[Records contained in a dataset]
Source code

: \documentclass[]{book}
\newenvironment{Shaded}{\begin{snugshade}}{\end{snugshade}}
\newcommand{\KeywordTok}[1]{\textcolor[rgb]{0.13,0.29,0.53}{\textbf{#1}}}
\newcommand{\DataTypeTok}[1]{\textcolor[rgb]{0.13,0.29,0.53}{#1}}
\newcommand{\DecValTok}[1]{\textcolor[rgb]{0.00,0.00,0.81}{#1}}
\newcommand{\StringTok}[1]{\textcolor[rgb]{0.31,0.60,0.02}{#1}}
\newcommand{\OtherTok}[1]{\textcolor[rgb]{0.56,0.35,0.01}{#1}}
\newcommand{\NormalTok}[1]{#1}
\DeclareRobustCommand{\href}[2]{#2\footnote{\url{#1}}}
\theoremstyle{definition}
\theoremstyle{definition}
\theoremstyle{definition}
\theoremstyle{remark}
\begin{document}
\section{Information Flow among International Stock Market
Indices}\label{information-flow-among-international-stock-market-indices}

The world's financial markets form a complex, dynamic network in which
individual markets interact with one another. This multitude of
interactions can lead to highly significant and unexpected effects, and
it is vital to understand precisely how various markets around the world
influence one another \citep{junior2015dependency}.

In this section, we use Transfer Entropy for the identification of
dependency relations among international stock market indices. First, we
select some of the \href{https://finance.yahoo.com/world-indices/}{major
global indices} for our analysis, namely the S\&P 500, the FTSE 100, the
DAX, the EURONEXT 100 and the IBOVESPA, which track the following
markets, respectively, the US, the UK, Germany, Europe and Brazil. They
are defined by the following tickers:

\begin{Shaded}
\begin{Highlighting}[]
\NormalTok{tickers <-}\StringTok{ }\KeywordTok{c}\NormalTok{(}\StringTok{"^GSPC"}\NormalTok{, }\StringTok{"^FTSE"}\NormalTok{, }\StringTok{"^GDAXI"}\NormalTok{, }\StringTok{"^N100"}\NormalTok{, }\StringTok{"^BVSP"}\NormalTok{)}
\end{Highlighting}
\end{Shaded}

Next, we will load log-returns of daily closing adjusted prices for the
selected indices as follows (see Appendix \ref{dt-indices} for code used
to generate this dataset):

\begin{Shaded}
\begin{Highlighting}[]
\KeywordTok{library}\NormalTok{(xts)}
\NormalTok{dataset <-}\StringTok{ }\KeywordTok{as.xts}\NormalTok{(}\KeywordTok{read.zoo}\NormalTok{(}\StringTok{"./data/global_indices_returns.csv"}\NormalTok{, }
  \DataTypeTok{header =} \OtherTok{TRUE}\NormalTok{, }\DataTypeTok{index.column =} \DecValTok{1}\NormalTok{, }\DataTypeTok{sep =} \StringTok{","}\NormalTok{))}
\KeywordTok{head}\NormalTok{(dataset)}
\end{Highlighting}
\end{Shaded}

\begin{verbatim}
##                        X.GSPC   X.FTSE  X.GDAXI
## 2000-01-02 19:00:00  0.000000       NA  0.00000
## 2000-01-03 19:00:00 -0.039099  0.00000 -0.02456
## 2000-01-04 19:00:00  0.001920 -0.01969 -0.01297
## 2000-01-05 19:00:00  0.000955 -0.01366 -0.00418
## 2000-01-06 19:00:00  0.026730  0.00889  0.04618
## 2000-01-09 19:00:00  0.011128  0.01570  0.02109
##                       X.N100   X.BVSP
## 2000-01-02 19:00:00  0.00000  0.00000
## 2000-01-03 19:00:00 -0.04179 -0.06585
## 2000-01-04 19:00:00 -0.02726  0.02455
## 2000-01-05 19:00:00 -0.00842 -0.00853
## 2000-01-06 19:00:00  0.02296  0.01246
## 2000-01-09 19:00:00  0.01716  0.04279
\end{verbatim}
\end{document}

WORK TASK: Could you restate every entry verbatim, please?

TASK ANSWER:
Source code

: \documentclass[]{book}
\newenvironment{Shaded}{\begin{snugshade}}{\end{snugshade}}
\newcommand{\KeywordTok}[1]{\textcolor[rgb]{0.13,0.29,0.53}{\textbf{#1}}}
\newcommand{\DataTypeTok}[1]{\textcolor[rgb]{0.13,0.29,0.53}{#1}}
\newcommand{\DecValTok}[1]{\textcolor[rgb]{0.00,0.00,0.81}{#1}}
\newcommand{\StringTok}[1]{\textcolor[rgb]{0.31,0.60,0.02}{#1}}
\newcommand{\OtherTok}[1]{\textcolor[rgb]{0.56,0.35,0.01}{#1}}
\newcommand{\NormalTok}[1]{#1}
\DeclareRobustCommand{\href}[2]{#2\footnote{\url{#1}}}
\theoremstyle{definition}
\theoremstyle{definition}
\theoremstyle{definition}
\theoremstyle{remark}
\begin{document}
\section{Information Flow among International Stock Market
Indices}\label{information-flow-among-international-stock-market-indices}

The world's financial markets form a complex, dynamic network in which
individual markets interact with one another. This multitude of
interactions can lead to highly significant and unexpected effects, and
it is vital to understand precisely how various markets around the world
influence one another \citep{junior2015dependency}.

In this section, we use Transfer Entropy for the identification of
dependency relations among international stock market indices. First, we
select some of the \href{https://finance.yahoo.com/world-indices/}{major
global indices} for our analysis, namely the S\&P 500, the FTSE 100, the
DAX, the EURONEXT 100 and the IBOVESPA, which track the following
markets, respectively, the US, the UK, Germany, Europe and Brazil. They
are defined by the following tickers:

\begin{Shaded}
\begin{Highlighting}[]
\NormalTok{tickers <-}\StringTok{ }\KeywordTok{c}\NormalTok{(}\StringTok{"^GSPC"}\NormalTok{, }\StringTok{"^FTSE"}\NormalTok{, }\StringTok{"^GDAXI"}\NormalTok{, }\StringTok{"^N100"}\NormalTok{, }\StringTok{"^BVSP"}\NormalTok{)}
\end{Highlighting}
\end{Shaded}

Next, we will load log-returns of daily closing adjusted prices for the
selected indices as follows (see Appendix \ref{dt-indices} for code used
to generate this dataset):

\begin{Shaded}
\begin{Highlighting}[]
\KeywordTok{library}\NormalTok{(xts)}
\NormalTok{dataset <-}\StringTok{ }\KeywordTok{as.xts}\NormalTok{(}\KeywordTok{read.zoo}\NormalTok{(}\StringTok{"./data/global_indices_returns.csv"}\NormalTok{, }
  \DataTypeTok{header =} \OtherTok{TRUE}\NormalTok{, }\DataTypeTok{index.column =} \DecValTok{1}\NormalTok{, }\DataTypeTok{sep =} \StringTok{","}\NormalTok{))}
\KeywordTok{head}\NormalTok{(dataset)}
\end{Highlighting}
\end{Shaded}

\begin{verbatim}
##                        X.GSPC   X.FTSE  X.GDAXI
## 2000-01-02 19:00:00  0.000000       NA  0.00000
## 2000-01-03 19:00:00 -0.039099  0.00000 -0.02456
## 2000-01-04 19:00:00  0.001920 -0.01969 -0.01297
## 2000-01-05 19:00:00  0.000955 -0.01366 -0.00418
## 2000-01-06 19:00:00  0.026730  0.00889  0.04618
## 2000-01-09 19:00:00  0.011128  0.01570  0.02109
##                       X.N100   X.BVSP
## 2000-01-02 19:00:00  0.00000  0.00000
## 2000-01-03 19:00:00 -0.04179 -0.06585
## 2000-01-04 19:00:00 -0.02726  0.02455
## 2000-01-05 19:00:00 -0.00842 -0.00853
## 2000-01-06 19:00:00  0.02296  0.01246
## 2000-01-09 19:00:00  0.01716  0.04279
\end{verbatim}
\end{document}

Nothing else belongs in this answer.